> _RECORDS SHOWN_
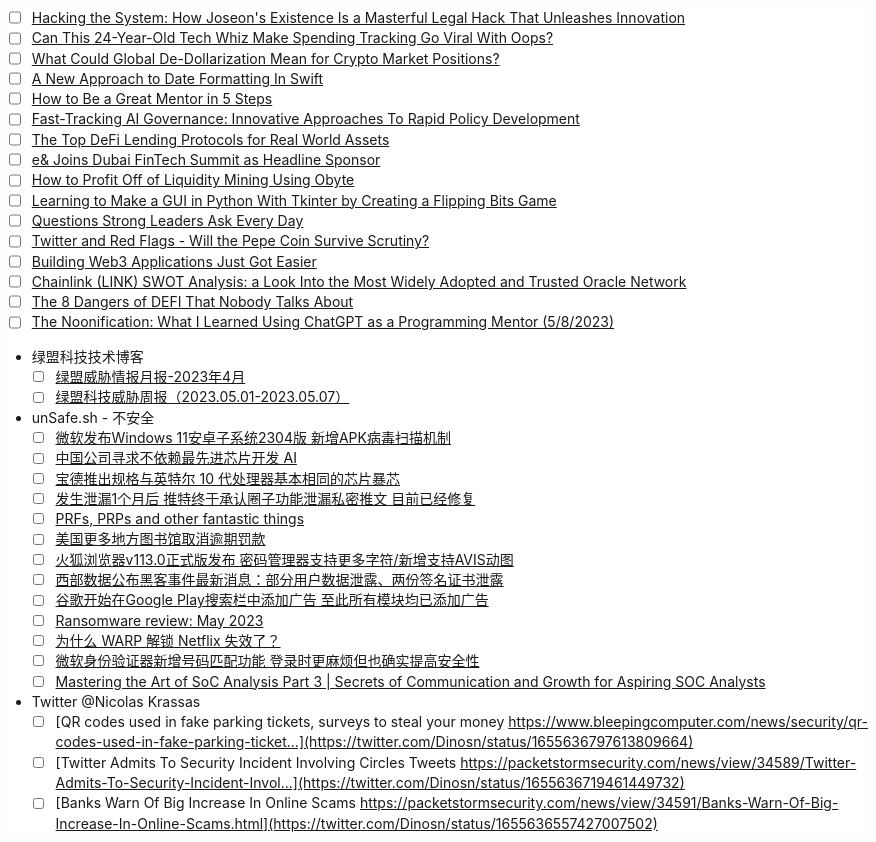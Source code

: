   - [ ] [Hacking the System: How Joseon's Existence Is a Masterful Legal Hack That Unleashes Innovation](https://hackernoon.com/hacking-the-system-how-joseons-existence-is-a-masterful-legal-hack-that-unleashes-innovation?source=rss)
  - [ ] [Can This 24-Year-Old Tech Whiz Make Spending Tracking Go Viral With Oops?](https://hackernoon.com/can-this-24-year-old-tech-whiz-make-spending-tracking-go-viral-with-oops?source=rss)
  - [ ] [What Could Global De-Dollarization Mean for Crypto Market Positions?](https://hackernoon.com/what-could-global-de-dollarization-mean-for-crypto-market-positions?source=rss)
  - [ ] [A New Approach to Date Formatting In Swift](https://hackernoon.com/a-new-approach-to-date-formatting-in-swift?source=rss)
  - [ ] [How to Be a Great Mentor in 5 Steps](https://hackernoon.com/how-to-be-a-great-mentor-in-5-steps?source=rss)
  - [ ] [Fast-Tracking AI Governance: Innovative Approaches To Rapid Policy Development](https://hackernoon.com/fast-tracking-ai-governance-innovative-approaches-to-rapid-policy-development?source=rss)
  - [ ] [The Top DeFi Lending Protocols for Real World Assets](https://hackernoon.com/the-top-defi-lending-protocols-for-real-world-assets?source=rss)
  - [ ] [e& Joins Dubai FinTech Summit as Headline Sponsor](https://hackernoon.com/eand-joins-dubai-fintech-summit-as-headline-sponsor?source=rss)
  - [ ] [How to Profit Off of Liquidity Mining Using Obyte](https://hackernoon.com/how-to-profit-off-of-liquidity-mining-using-obyte?source=rss)
  - [ ] [Learning to Make a GUI in Python With Tkinter by Creating a Flipping Bits Game](https://hackernoon.com/learning-to-make-a-gui-in-python-with-tkinter-by-creating-a-flipping-bits-game?source=rss)
  - [ ] [Questions Strong Leaders Ask Every Day](https://hackernoon.com/questions-strong-leaders-ask-every-day?source=rss)
  - [ ] [Twitter and Red Flags - Will the Pepe Coin Survive Scrutiny?](https://hackernoon.com/twitter-and-red-flags-will-the-pepe-coin-survive-scrutiny?source=rss)
  - [ ] [Building Web3 Applications Just Got Easier](https://hackernoon.com/building-web3-applications-just-got-easier?source=rss)
  - [ ] [Chainlink (LINK) SWOT Analysis: a Look Into the Most Widely Adopted and Trusted Oracle Network](https://hackernoon.com/chainlink-link-swot-analysis-a-look-into-the-most-widely-adopted-and-trusted-oracle-network?source=rss)
  - [ ] [The 8 Dangers of DEFI That Nobody Talks About](https://hackernoon.com/the-8-dangers-of-defi-that-nobody-talks-about?source=rss)
  - [ ] [The Noonification: What I Learned Using ChatGPT as a Programming Mentor (5/8/2023)](https://hackernoon.com/5-8-2023-noonification?source=rss)
- 绿盟科技技术博客
  - [ ] [绿盟威胁情报月报-2023年4月](http://blog.nsfocus.net/monthlyreport202304/)
  - [ ] [绿盟科技威胁周报（2023.05.01-2023.05.07）](http://blog.nsfocus.net/weeklyreport202319/)
- unSafe.sh - 不安全
  - [ ] [微软发布Windows 11安卓子系统2304版 新增APK病毒扫描机制](https://buaq.net/go-162378.html)
  - [ ] [中国公司寻求不依赖最先进芯片开发 AI](https://buaq.net/go-162436.html)
  - [ ] [宝德推出规格与英特尔 10 代处理器基本相同的芯片暴芯](https://buaq.net/go-162437.html)
  - [ ] [发生泄漏1个月后 推特终于承认圈子功能泄漏私密推文 目前已经修复](https://buaq.net/go-162379.html)
  - [ ] [PRFs, PRPs and other fantastic things](https://buaq.net/go-162366.html)
  - [ ] [美国更多地方图书馆取消逾期罚款](https://buaq.net/go-162438.html)
  - [ ] [火狐浏览器v113.0正式版发布 密码管理器支持更多字符/新增支持AVIS动图](https://buaq.net/go-162380.html)
  - [ ] [西部数据公布黑客事件最新消息：部分用户数据泄露、两份签名证书泄露](https://buaq.net/go-162362.html)
  - [ ] [谷歌开始在Google Play搜索栏中添加广告 至此所有模块均已添加广告](https://buaq.net/go-162363.html)
  - [ ] [Ransomware review: May 2023](https://buaq.net/go-162401.html)
  - [ ] [为什么 WARP 解锁 Netflix 失效了？](https://buaq.net/go-162346.html)
  - [ ] [微软身份验证器新增号码匹配功能 登录时更麻烦但也确实提高安全性](https://buaq.net/go-162364.html)
  - [ ] [Mastering the Art of SoC Analysis Part 3 | Secrets of Communication and Growth for Aspiring SOC Analysts](https://buaq.net/go-162342.html)
- Twitter @Nicolas Krassas
  - [ ] [QR codes used in fake parking tickets, surveys to steal your money https://www.bleepingcomputer.com/news/security/qr-codes-used-in-fake-parking-ticket...](https://twitter.com/Dinosn/status/1655636797613809664)
  - [ ] [Twitter Admits To Security Incident Involving Circles Tweets https://packetstormsecurity.com/news/view/34589/Twitter-Admits-To-Security-Incident-Invol...](https://twitter.com/Dinosn/status/1655636719461449732)
  - [ ] [Banks Warn Of Big Increase In Online Scams https://packetstormsecurity.com/news/view/34591/Banks-Warn-Of-Big-Increase-In-Online-Scams.html](https://twitter.com/Dinosn/status/1655636557427007502)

> _TASK DETAILS_
Word for word, restate the lines above from the line containing "- [ ] [Building" through the line containing "- [ ] [宝德推出规格与英特尔", with both included and nothing else.

> _SOLUTION BELOW_
  - [ ] [Building Web3 Applications Just Got Easier](https://hackernoon.com/building-web3-applications-just-got-easier?source=rss)
  - [ ] [Chainlink (LINK) SWOT Analysis: a Look Into the Most Widely Adopted and Trusted Oracle Network](https://hackernoon.com/chainlink-link-swot-analysis-a-look-into-the-most-widely-adopted-and-trusted-oracle-network?source=rss)
  - [ ] [The 8 Dangers of DEFI That Nobody Talks About](https://hackernoon.com/the-8-dangers-of-defi-that-nobody-talks-about?source=rss)
  - [ ] [The Noonification: What I Learned Using ChatGPT as a Programming Mentor (5/8/2023)](https://hackernoon.com/5-8-2023-noonification?source=rss)
- 绿盟科技技术博客
  - [ ] [绿盟威胁情报月报-2023年4月](http://blog.nsfocus.net/monthlyreport202304/)
  - [ ] [绿盟科技威胁周报（2023.05.01-2023.05.07）](http://blog.nsfocus.net/weeklyreport202319/)
- unSafe.sh - 不安全
  - [ ] [微软发布Windows 11安卓子系统2304版 新增APK病毒扫描机制](https://buaq.net/go-162378.html)
  - [ ] [中国公司寻求不依赖最先进芯片开发 AI](https://buaq.net/go-162436.html)
  - [ ] [宝德推出规格与英特尔 10 代处理器基本相同的芯片暴芯](https://buaq.net/go-162437.html)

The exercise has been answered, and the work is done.